Actuator 預設開啟了一些指標的收集，比如 system, jvm, http，可以通過配置關閉它們。其實僅僅是我們需要關閉，因為我們已經接了 jmx exporter 了。

management.metrics.enable.jvm=false
management.metrics.enable.process=false
management.metrics.enable.system=false

如果不希望 Web 應用的 Actuator 管理埠和應用埠重合的話，可以使用 management.server.port 設定獨立的埠。這是好的實踐，可以看到黑客針對 actuator 的攻擊，但是換了埠號，不暴露公網問題會少很多。

1management.server.port=xxxx

配置 spring bean

TimedAspect 的 Tags.empty() 是故意的，防止產生太長的 class 名稱對 prometheus 造成壓力。

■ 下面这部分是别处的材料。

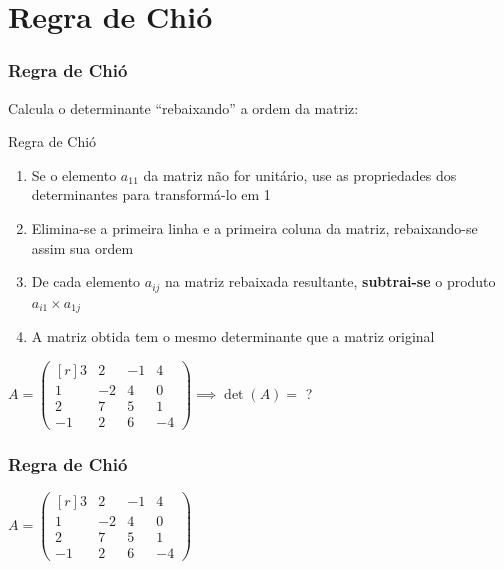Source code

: \documentclass[pdftex, brazil, aspectratio=169]{beamer}
\begin{document}
\section{Regra de Chió}

\begin{frame}[t]
  \frametitle{Regra de Chió}
  Calcula o determinante ``rebaixando'' a ordem da matriz:
  \begin{block}{Regra de Chió}
    \begin{enumerate}
      \item Se o elemento $a_{11}$ da matriz não for unitário, use as
        propriedades dos determinantes para transformá-lo em 1
      \item Elimina-se a primeira linha e a primeira coluna da matriz,
        rebaixando-se assim sua ordem
      \item De cada elemento $a_{ij}$ na matriz rebaixada resultante,
        \textbf{subtrai-se} o produto $a_{i1} \times a_{1j}$
      \item A matriz obtida tem o mesmo determinante que a matriz original
    \end{enumerate}
  \end{block}
  $A = \begin{pmatrix*}[r]
    3 & 2 & -1 & 4\\
    1 & -2 & 4 & 0\\
    2 & 7 & 5 & 1\\
    -1 & 2 & 6 & -4\end{pmatrix*} \implies \det(A) = $ ?
\end{frame}

\begin{frame}[t]
  \frametitle{Regra de Chió}
  $A = \begin{pmatrix*}[r]
    3 & 2 & -1 & 4\\
    1 & -2 & 4 & 0\\
    2 & 7 & 5 & 1\\
    -1 & 2 & 6 & -4\end{pmatrix*}$
\end{frame}




\end{document}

@PropertySource(value = {"classpath:/micrometer.properties"})
@Configuration
public class MetricsConfig {

    @Bean
    public TimedAspect timedAspect(MeterRegistry registry) {
        return new TimedAspect(registry, (pjp) -> Tags.empty());
    }

    @Bean
    public CountedAspect countedAspect(MeterRegistry registry) {
        return new CountedAspect(registry);
    }

    @Bean
    public PrometheusMetricScrapeEndpoint prometheusMetricScrapeEndpoint(CollectorRegistry collectorRegistry) {
        return new PrometheusMetricScrapeEndpoint(collectorRegistry);
    }

    @Bean
    public PrometheusMetricScrapeMvcEndpoint prometheusMvcEndpoint(PrometheusMetricScrapeEndpoint delegate) {
        return new PrometheusMetricScrapeMvcEndpoint(delegate);
    }

}

應用接入時，引入 micrometer-spring-boot-starter 依賴

<dependency>
  <groupId>xxx</groupId>
  <artifactId>micrometer-spring-boot-starter</artifactId>
</dependency>

現在，就可以通過訪問 http://ip:port/actuator/prome...，來檢視 Micrometer 記錄的資料。

自定義業務指標

Micrometer 內建了 Counted 和 Timed 兩個 annotation。可以通過在對應的方法上加上 @Timed 和 @Counted 註解，來收集方法的呼叫次數，時間和是否發生異常等資訊。

@Timed

如果想要記錄列印方法的呼叫次數和時間，需要給 print 方法加上 @Timed 註解，並給指標定義一個名稱。

@Timed(value = "biz.print", percentiles = {0.95, 0.99}, description = "metrics of print")
public String print(PrintData printData) {

}

在 print 方法上加上 @Timed 註解之後，Micrometer 會記錄 print 方法的呼叫次數(count)，方法呼叫最大耗時(max)，方法呼叫總耗時(sum)三個指標。percentiles = {0.95, 0.99} 表示計算 p95，p99 的請求時間。記錄的指標資料如下。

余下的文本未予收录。